Die InitiantInnen anerkennen die Qualität dessen, was die SRG leistet. Sie bestreiten weder ihre Professionalität noch ihren durch die guten Publikumszahlen ausgewiesenen Erfolg. Mehr noch, sie stützen ihren Willen, die SRG zu privatisieren, auf die Verbundenheit der SchweizerInnen mit ihren Lieblingssendungen. Laut ihnen werden die Leute ganz von sich aus für Radio- und TV-Sendungen bezahlen, weil sie diese eben schätzen.

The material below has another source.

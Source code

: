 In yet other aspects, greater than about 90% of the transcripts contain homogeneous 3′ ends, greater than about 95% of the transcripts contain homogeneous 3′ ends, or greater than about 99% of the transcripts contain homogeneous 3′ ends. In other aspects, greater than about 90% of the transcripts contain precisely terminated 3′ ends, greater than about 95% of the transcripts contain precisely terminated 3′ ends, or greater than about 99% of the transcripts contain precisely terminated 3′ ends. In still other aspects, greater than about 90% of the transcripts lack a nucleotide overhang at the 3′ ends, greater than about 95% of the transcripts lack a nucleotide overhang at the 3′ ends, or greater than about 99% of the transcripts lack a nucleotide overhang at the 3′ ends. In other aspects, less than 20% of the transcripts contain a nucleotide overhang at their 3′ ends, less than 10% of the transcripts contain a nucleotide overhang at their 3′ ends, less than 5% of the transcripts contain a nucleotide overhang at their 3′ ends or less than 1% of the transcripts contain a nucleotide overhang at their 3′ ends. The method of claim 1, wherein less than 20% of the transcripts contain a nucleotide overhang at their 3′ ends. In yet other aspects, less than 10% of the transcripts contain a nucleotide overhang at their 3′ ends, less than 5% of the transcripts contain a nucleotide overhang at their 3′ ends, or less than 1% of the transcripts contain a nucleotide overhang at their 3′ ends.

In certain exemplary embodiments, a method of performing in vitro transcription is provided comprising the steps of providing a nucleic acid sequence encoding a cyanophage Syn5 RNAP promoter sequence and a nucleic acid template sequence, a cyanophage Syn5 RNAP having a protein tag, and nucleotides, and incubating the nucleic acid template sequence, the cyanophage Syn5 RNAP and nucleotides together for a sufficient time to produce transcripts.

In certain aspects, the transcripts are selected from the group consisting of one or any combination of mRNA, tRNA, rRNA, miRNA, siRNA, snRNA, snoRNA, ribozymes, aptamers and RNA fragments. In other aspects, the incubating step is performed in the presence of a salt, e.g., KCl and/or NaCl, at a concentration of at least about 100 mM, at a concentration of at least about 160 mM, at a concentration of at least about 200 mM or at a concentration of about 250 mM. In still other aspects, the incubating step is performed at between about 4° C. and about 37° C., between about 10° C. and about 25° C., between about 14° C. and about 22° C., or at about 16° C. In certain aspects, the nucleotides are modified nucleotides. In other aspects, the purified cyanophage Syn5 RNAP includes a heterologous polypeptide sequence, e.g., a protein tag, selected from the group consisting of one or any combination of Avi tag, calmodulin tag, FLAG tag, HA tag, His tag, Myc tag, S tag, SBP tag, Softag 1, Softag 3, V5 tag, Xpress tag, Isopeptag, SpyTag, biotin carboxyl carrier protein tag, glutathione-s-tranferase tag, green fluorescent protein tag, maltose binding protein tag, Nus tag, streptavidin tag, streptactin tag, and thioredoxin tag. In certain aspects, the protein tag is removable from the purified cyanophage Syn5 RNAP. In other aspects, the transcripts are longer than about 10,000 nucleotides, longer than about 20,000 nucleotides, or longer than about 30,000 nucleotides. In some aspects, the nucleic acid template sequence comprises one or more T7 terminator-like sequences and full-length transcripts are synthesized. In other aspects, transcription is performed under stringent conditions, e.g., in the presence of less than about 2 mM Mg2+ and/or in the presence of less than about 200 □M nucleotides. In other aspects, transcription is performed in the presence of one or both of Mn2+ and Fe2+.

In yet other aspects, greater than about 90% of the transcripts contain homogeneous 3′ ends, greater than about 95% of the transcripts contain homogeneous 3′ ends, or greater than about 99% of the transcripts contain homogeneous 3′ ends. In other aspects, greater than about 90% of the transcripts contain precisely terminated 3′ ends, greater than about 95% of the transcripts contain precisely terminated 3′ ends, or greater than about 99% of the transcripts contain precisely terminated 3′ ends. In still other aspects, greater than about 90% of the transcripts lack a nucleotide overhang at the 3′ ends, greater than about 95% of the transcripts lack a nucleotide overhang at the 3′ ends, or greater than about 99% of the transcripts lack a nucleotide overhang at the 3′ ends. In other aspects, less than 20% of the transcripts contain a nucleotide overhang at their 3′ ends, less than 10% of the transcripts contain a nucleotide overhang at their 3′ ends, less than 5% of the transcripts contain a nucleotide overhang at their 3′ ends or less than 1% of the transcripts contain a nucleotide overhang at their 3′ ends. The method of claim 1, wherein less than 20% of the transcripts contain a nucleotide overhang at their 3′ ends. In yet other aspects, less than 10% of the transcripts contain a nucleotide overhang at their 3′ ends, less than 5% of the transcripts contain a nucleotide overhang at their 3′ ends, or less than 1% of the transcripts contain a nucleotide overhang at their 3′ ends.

Nur: Auch diese Überlegung ist in sich höchst widersprüchlich. Eine privatisierte SRG wäre sehr rasch nicht mehr in der Lage, die Leistungen zu erbringen, die Erfolgsgaranten der heutigen SRG sind. Das Angebot würde zwangsläufig reduziert und standardisiert; es würde sich mehr und mehr dem im Ausland produzierten Einheitsbrei angleichen. Es ist deshalb illusorisch zu meinen, das SRG-Publikum würde ein Produkt bestellen und dafür bezahlen, das so gar nicht mehr im Angebot ist.

Widerspruch 7: Die Gebührenlast für die Bürgerinnen und Bürger senken – und im gleichen Atemzug Pay-TV einführen

In Endlosschleife wiederholen die InitiantInnen, das Empfangsgebührensystem sei ungerecht, weil alle EinwohnerInnen gleich viel bezahlten, obwohl ihr Radio- und Fernsehkonsum sehr unterschiedlich sei. Aus ihrer Sicht könnten die Haushalte mit der Abschaffung der Gebühr und der Bezahlung via Abonnement oder von Einzelsendungen beträchtliche Summen sparen.

Entgegen dem schönen Schein ist dieses Argument unhaltbar, selbst für einen Einsiedler am Rand der Gesellschaft, der sich für nichts interessiert. In Tat und Wahrheit profitiert selbst jener, der abgeschieden lebt, vom Umstand, dass Radio und Fernsehen zur Erziehung, zur Bildung, zur sozialen Stabilität und zum guten Funktionieren der Demokratie beitragen, was ihm den Frieden im Refugium gewährleistet. Vor allem aber will eine erdrückende Mehrheit der SchweizerInnen am gesellschaftlichen Leben teilhaben – und sähe sich gezwungen, audiovisuelle Leistungen einzukaufen.

Mit grösster Wahrscheinlichkeit wäre es allerdings so, dass der Durchschnittskonsument für den Kauf eines Basisabonnements und von zusätzlichen Einzelsendungen auf Netflix, Google oder einer andern Plattform am Ende einiges mehr als die 365 Franken pro Jahr aufwerfen müsste, welche die neue Empfangsgebühr kosten wird. Wobei die Kosten für Kreditkarte, Kommerzialisierung und Werbung für die Sendungen, für die ein gehöriger Verwaltungsapparat nötig wäre, noch nicht eingerechnet sind. Unter dem Strich wäre die Zerstörung der allgemeinen Gebühr ein Verlustgeschäft – höhere Rechnung für den gleichen Produktionsumfang! Auch hier: Der totale Widerspruch zwischen dem, was No Billag angeblich soll, und dem, was Pay-TV effektiv brächte.